Goal of the exercise: Repeat exactly, and only, the lines below starting at the line that contains "reclaiming their floodplains." and ending at the line that contains "- The river, including", inclusive of both.

--- Supplied material ---

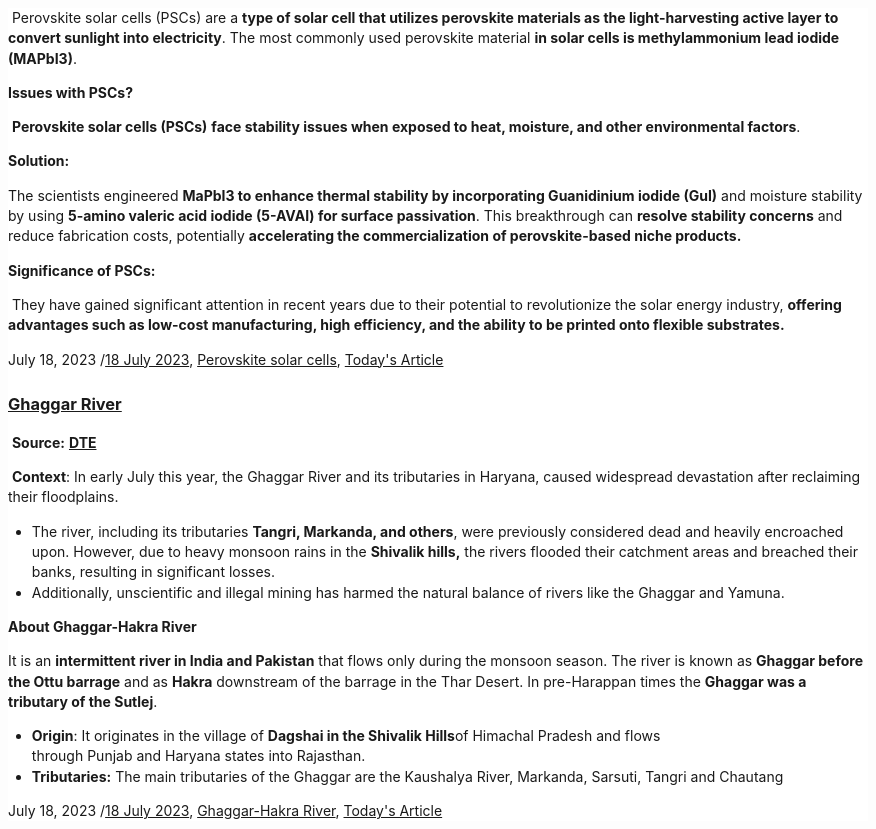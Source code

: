  Perovskite solar cells (PSCs) are a **type of solar cell that utilizes perovskite materials as the light-harvesting active layer to convert sunlight into electricity**. The most commonly used perovskite material **in solar cells is methylammonium lead iodide (MAPbI3)**.

**Issues with PSCs?**

 **Perovskite solar cells (PSCs)** **face stability issues when exposed to heat, moisture, and other environmental factors**.

**Solution:**

The scientists engineered **MaPbI3 to enhance thermal stability by incorporating Guanidinium iodide (GuI)** and moisture stability by using **5-amino valeric acid iodide (5-AVAI) for surface passivation**. This breakthrough can **resolve stability concerns** and reduce fabrication costs, potentially **accelerating the commercialization of perovskite-based niche products.**

**Significance of PSCs:**

 They have gained significant attention in recent years due to their potential to revolutionize the solar energy industry, **offering advantages such as low-cost manufacturing, high efficiency, and the ability to be printed onto flexible substrates.**

July 18, 2023 /[18 July 2023](https://www.insightsonindia.com/category/18-july-2023/ "18 July 2023"), [Perovskite solar cells](https://www.insightsonindia.com/tag/perovskite-solar-cells/ "Perovskite solar cells"), [Today's Article](https://www.insightsonindia.com/category/today-article/ "Today's Article")

### [Ghaggar River](https://www.insightsonindia.com/2023/07/18/ghaggar-river/)

 **Source:** [**DTE**](https://www.downtoearth.org.in/news/natural-disasters/a-dead-ghaggar-and-its-tributaries-wrought-havoc-in-haryana-early-july-here-is-how-90671#:~:text=The%20floodplain%20of%20the%20Ghaggar,the%20Ghaggar%20and%20its%20tributaries.)

 **Context**: In early July this year, the Ghaggar River and its tributaries in Haryana, caused widespread devastation after reclaiming their floodplains.

- The river, including its tributaries **Tangri, Markanda, and others**, were previously considered dead and heavily encroached upon. However, due to heavy monsoon rains in the **Shivalik hills,** the rivers flooded their catchment areas and breached their banks, resulting in significant losses.
- Additionally, unscientific and illegal mining has harmed the natural balance of rivers like the Ghaggar and Yamuna.

**About Ghaggar-Hakra River**

It is an **intermittent river in India and Pakistan** that flows only during the monsoon season. The river is known as **Ghaggar before the Ottu barrage** and as **Hakra** downstream of the barrage in the Thar Desert. In pre-Harappan times the **Ghaggar was a tributary of the Sutlej**.

- **Origin**: It originates in the village of **Dagshai in the Shivalik Hills**of Himachal Pradesh and flows through Punjab and Haryana states into Rajasthan.
- **Tributaries:** The main tributaries of the Ghaggar are the Kaushalya River, Markanda, Sarsuti, Tangri and Chautang

July 18, 2023 /[18 July 2023](https://www.insightsonindia.com/category/18-july-2023/ "18 July 2023"), [Ghaggar-Hakra River](https://www.insightsonindia.com/tag/ghaggar-hakra-river/ "Ghaggar-Hakra River"), [Today's Article](https://www.insightsonindia.com/category/today-article/ "Today's Article")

---

Your response:
 **Context**: In early July this year, the Ghaggar River and its tributaries in Haryana, caused widespread devastation after reclaiming their floodplains.

- The river, including its tributaries **Tangri, Markanda, and others**, were previously considered dead and heavily encroached upon. However, due to heavy monsoon rains in the **Shivalik hills,** the rivers flooded their catchment areas and breached their banks, resulting in significant losses.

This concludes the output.